A colorful graphic depicting stylized radios with the words "Kansas Public Radio News Summary" written on top.
Emily Fisher

It's Election Day in Kansas

UNDATED (KPR) — It's Election Day in Kansas. Voters are casting ballots for local city and county offices and for school boards. Polls will remain open until 7 pm.


Lawrence Police Investigate Vandalism Incident After Israeli Flag Cut Down at KU Jewish Fraternity

LAWRENCE, Kan. (LJW) — Lawrence police are investigating an act of vandalism after an Israeli flag was cut down from a flagpole at a Jewish fraternity at the University of Kansas. The Lawrence Journal-World reports that officers responded to the Alpha Epsilon Pi Fraternity Sunday night. The fraternity had an Israeli flag and an American flag hanging on its flag pole, but the Israeli flag was found ripped up about a block away. The American flag was still attached to the cut rope that was on the flag pole but was lying on the ground.

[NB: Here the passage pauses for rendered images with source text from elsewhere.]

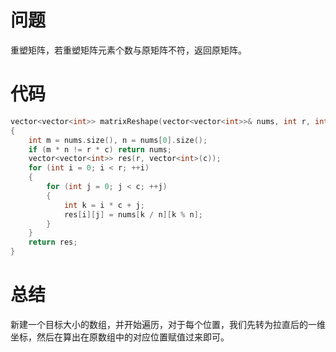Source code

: # 问题
重塑矩阵，若重塑矩阵元素个数与原矩阵不符，返回原矩阵。
# 代码
```c
vector<vector<int>> matrixReshape(vector<vector<int>>& nums, int r, int c)
{
    int m = nums.size(), n = nums[0].size();
    if (m * n != r * c) return nums;
    vector<vector<int>> res(r, vector<int>(c));
    for (int i = 0; i < r; ++i)
    {
        for (int j = 0; j < c; ++j)
        {
            int k = i * c + j;
            res[i][j] = nums[k / n][k % n];
        }
    }
    return res;
}
```
# 总结
新建一个目标大小的数组，并开始遍历，对于每个位置，我们先转为拉直后的一维坐标，然后在算出在原数组中的对应位置赋值过来即可。
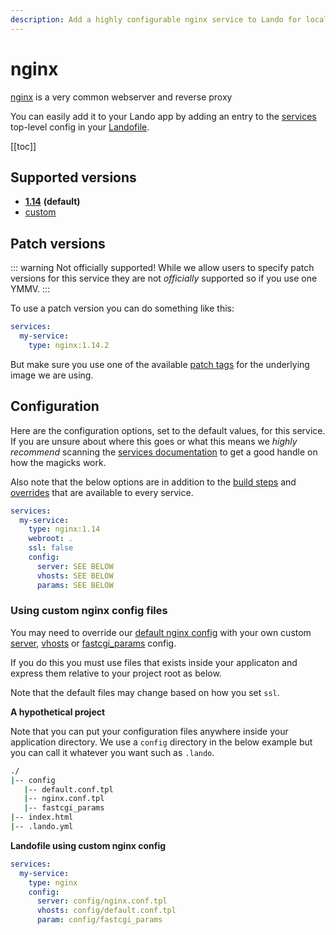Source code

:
 ```yaml
---
description: Add a highly configurable nginx service to Lando for local development with all the power of Docker and Docker Compose; learn how to change version, setup SSL, use a custom webroot or use custom Apache config.
---
```


# nginx

[nginx](https://www.nginx.com/resources/wiki/) is a very common webserver and reverse proxy

You can easily add it to your Lando app by adding an entry to the [services](./../config/services.md) top-level config in your [Landofile](./../config/lando.md).

[[toc]]

## Supported versions

*   **[1.14](https://hub.docker.com/r/bitnami/nginx)** **(default)**
*   [custom](./../config/services.md#advanced)

## Patch versions

::: warning Not officially supported!
While we allow users to specify patch versions for this service they are not *officially* supported so if you use one YMMV.
:::

To use a patch version you can do something like this:

```yaml
services:
  my-service:
    type: nginx:1.14.2
```

But make sure you use one of the available [patch tags](https://hub.docker.com/r/bitnami/nginx) for the underlying image we are using.

## Configuration

Here are the configuration options, set to the default values, for this service. If you are unsure about where this goes or what this means we *highly recommend* scanning the [services documentation](./../config/services.md) to get a good handle on how the magicks work.

Also note that the below options are in addition to the [build steps](./../config/services.md#build-steps) and [overrides](./../config/services.md#overrides) that are available to every service.

```yaml
services:
  my-service:
    type: nginx:1.14
    webroot: .
    ssl: false
    config:
      server: SEE BELOW
      vhosts: SEE BELOW
      params: SEE BELOW
```

### Using custom nginx config files

You may need to override our [default nginx config](https://github.com/lando/lando/tree/master/plugins/lando-services/services/nginx) with your own custom [server](https://www.linode.com/docs/web-servers/nginx/how-to-configure-nginx/), [vhosts](https://www.linode.com/docs/web-servers/nginx/how-to-configure-nginx/) or [fastcgi_params](https://www.nginx.com/resources/wiki/start/topics/examples/full/) config.

If you do this you must use files that exists inside your applicaton and express them relative to your project root as below.

Note that the default files may change based on how you set `ssl`.

**A hypothetical project**

Note that you can put your configuration files anywhere inside your application directory. We use a `config` directory in the below example but you can call it whatever you want such as `.lando`.

```bash
./
|-- config
   |-- default.conf.tpl
   |-- nginx.conf.tpl
   |-- fastcgi_params
|-- index.html
|-- .lando.yml
```

**Landofile using custom nginx config**

```yaml
services:
  my-service:
    type: nginx
    config:
      server: config/nginx.conf.tpl
      vhosts: config/default.conf.tpl
      param: config/fastcgi_params
```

Records Show Kansas Officials Had Advance Knowledge of Marion County Newspaper Raid

KANSAS CITY, Mo. (KCUR) – Newly uncovered records reveal that multiple Kansas officials had advance knowledge of an August newspaper raid that sparked international outrage. According to KCUR Radio, reporting by the Kansas Reflector found that several state agencies - including the Kansas Bureau of Investigation and Department of Revenue – allowed or actively endorsed plans for police to raid the Marion County Record. The Reflector obtained emails and police documents that contradict statements made by officials after the raid – an event that likely violated state and federal laws. Marion County Record editor Eric Meyer said that the public should be concerned such police behavior was approved. The police chief who led the raid, Gideon Cody, has since resigned and is facing a civil lawsuit.

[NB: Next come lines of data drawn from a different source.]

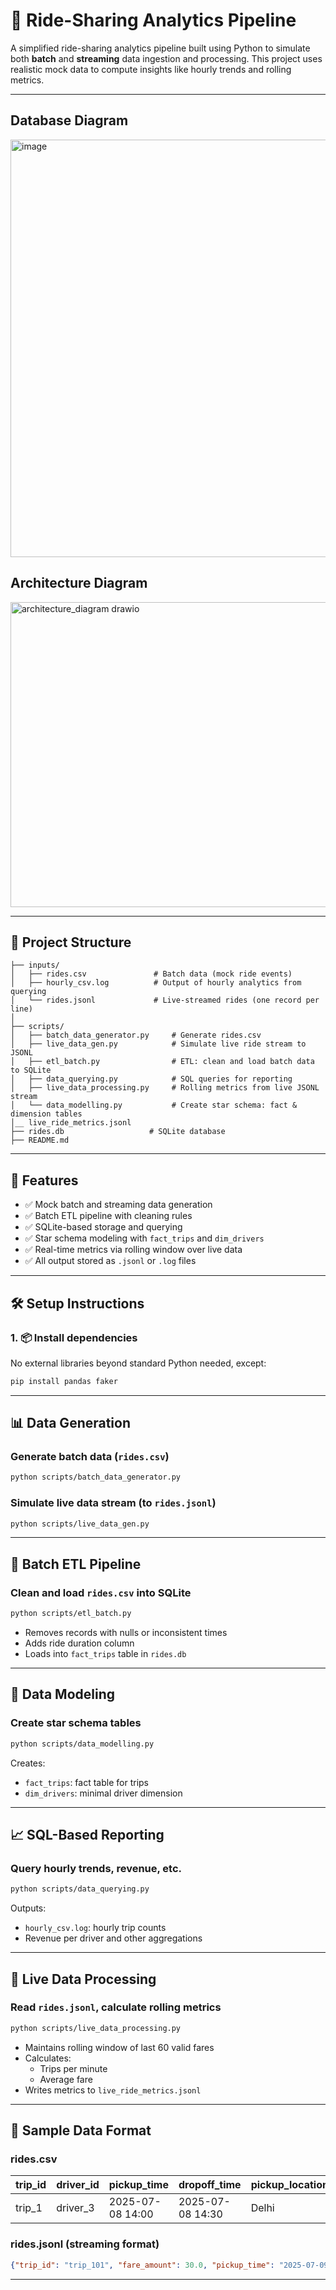 # 🚕 Ride-Sharing Analytics Pipeline

A simplified ride-sharing analytics pipeline built using Python to simulate both **batch** and **streaming** data ingestion and processing. This project uses realistic mock data to compute insights like hourly trends and rolling metrics.

---
## Database Diagram
<img width="1169" height="668" alt="image" src="https://github.com/user-attachments/assets/8a180962-94fc-417e-a3ee-249d047d1e3a" />

## Architecture Diagram
<img width="644" height="488" alt="architecture_diagram drawio" src="https://github.com/user-attachments/assets/b2cae660-2158-445e-ae02-a0399a45f756" />

---

## 📁 Project Structure

```
├── inputs/
│   ├── rides.csv               # Batch data (mock ride events)
│   ├── hourly_csv.log          # Output of hourly analytics from querying
│   └── rides.jsonl             # Live-streamed rides (one record per line)
│
├── scripts/
│   ├── batch_data_generator.py     # Generate rides.csv
│   ├── live_data_gen.py            # Simulate live ride stream to JSONL
│   ├── etl_batch.py                # ETL: clean and load batch data to SQLite
│   ├── data_querying.py            # SQL queries for reporting
│   ├── live_data_processing.py     # Rolling metrics from live JSONL stream
│   └── data_modelling.py           # Create star schema: fact & dimension tables
│__ live_ride_metrics.jsonl
├── rides.db                   # SQLite database
├── README.md
```

---

## 🚀 Features

- ✅ Mock batch and streaming data generation
- ✅ Batch ETL pipeline with cleaning rules
- ✅ SQLite-based storage and querying
- ✅ Star schema modeling with `fact_trips` and `dim_drivers`
- ✅ Real-time metrics via rolling window over live data
- ✅ All output stored as `.jsonl` or `.log` files

---

## 🛠️ Setup Instructions

### 1. 📦 Install dependencies

No external libraries beyond standard Python needed, except:

```bash
pip install pandas faker
```

---

## 📊 Data Generation

### Generate batch data (`rides.csv`)
```bash
python scripts/batch_data_generator.py
```

### Simulate live data stream (to `rides.jsonl`)
```bash
python scripts/live_data_gen.py
```

---

## 🧹 Batch ETL Pipeline

### Clean and load `rides.csv` into SQLite
```bash
python scripts/etl_batch.py
```

- Removes records with nulls or inconsistent times
- Adds ride duration column
- Loads into `fact_trips` table in `rides.db`

---

## 🧱 Data Modeling

### Create star schema tables
```bash
python scripts/data_modelling.py
```

Creates:
- `fact_trips`: fact table for trips
- `dim_drivers`: minimal driver dimension

---

## 📈 SQL-Based Reporting

### Query hourly trends, revenue, etc.
```bash
python scripts/data_querying.py
```

Outputs:
- `hourly_csv.log`: hourly trip counts
- Revenue per driver and other aggregations

---

## 📡 Live Data Processing

### Read `rides.jsonl`, calculate rolling metrics
```bash
python scripts/live_data_processing.py
```

- Maintains rolling window of last 60 valid fares
- Calculates:
  - Trips per minute
  - Average fare
- Writes metrics to `live_ride_metrics.jsonl`

---

## 📁 Sample Data Format

### rides.csv

| trip_id | driver_id | pickup_time | dropoff_time | pickup_location | fare_amount | status     |
|---------|-----------|-------------|--------------|------------------|-------------|------------|
| trip_1  | driver_3  | 2025-07-08 14:00 | 2025-07-08 14:30 | Delhi           | 35.5        | completed  |

### rides.jsonl (streaming format)

```json
{"trip_id": "trip_101", "fare_amount": 30.0, "pickup_time": "2025-07-09 12:45:01", ...}
```

---






 
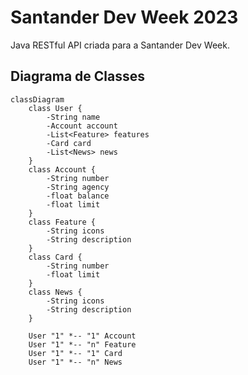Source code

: # Santander Dev Week 2023
Java RESTful API criada para a Santander Dev Week.

## Diagrama de Classes

```mermaid
classDiagram
    class User {
        -String name
        -Account account
        -List<Feature> features
        -Card card
        -List<News> news
    }
    class Account {
        -String number
        -String agency
        -float balance
        -float limit
    }
    class Feature {
        -String icons
        -String description
    }
    class Card {
        -String number
        -float limit
    }
    class News {
        -String icons
        -String description
    }

    User "1" *-- "1" Account
    User "1" *-- "n" Feature
    User "1" *-- "1" Card
    User "1" *-- "n" News

```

Report: 2 in 5 Kansas Households Struggle to Afford Basics

WICHITA, Kan. (KNS) – A new report by United Ways of Kansas shows nearly 2 in 5 households in the state struggle to afford basic necessities. The Kansas News Service reports that most of these households are above the poverty line but still have financial hardships. 12% of Kansas households are officially in poverty, but another 27% make up what the report calls the ALICE population… asset-limited, income-constrained and employed. That means they work low-paying jobs that don’t fully cover the cost of living in their county. Lisa Gleason with United Ways of Kansas says certain groups are more likely to struggle, including 60% of Black households and 73% of single moms. She says many of those households make too much to qualify for programs like food stamps and Medicaid.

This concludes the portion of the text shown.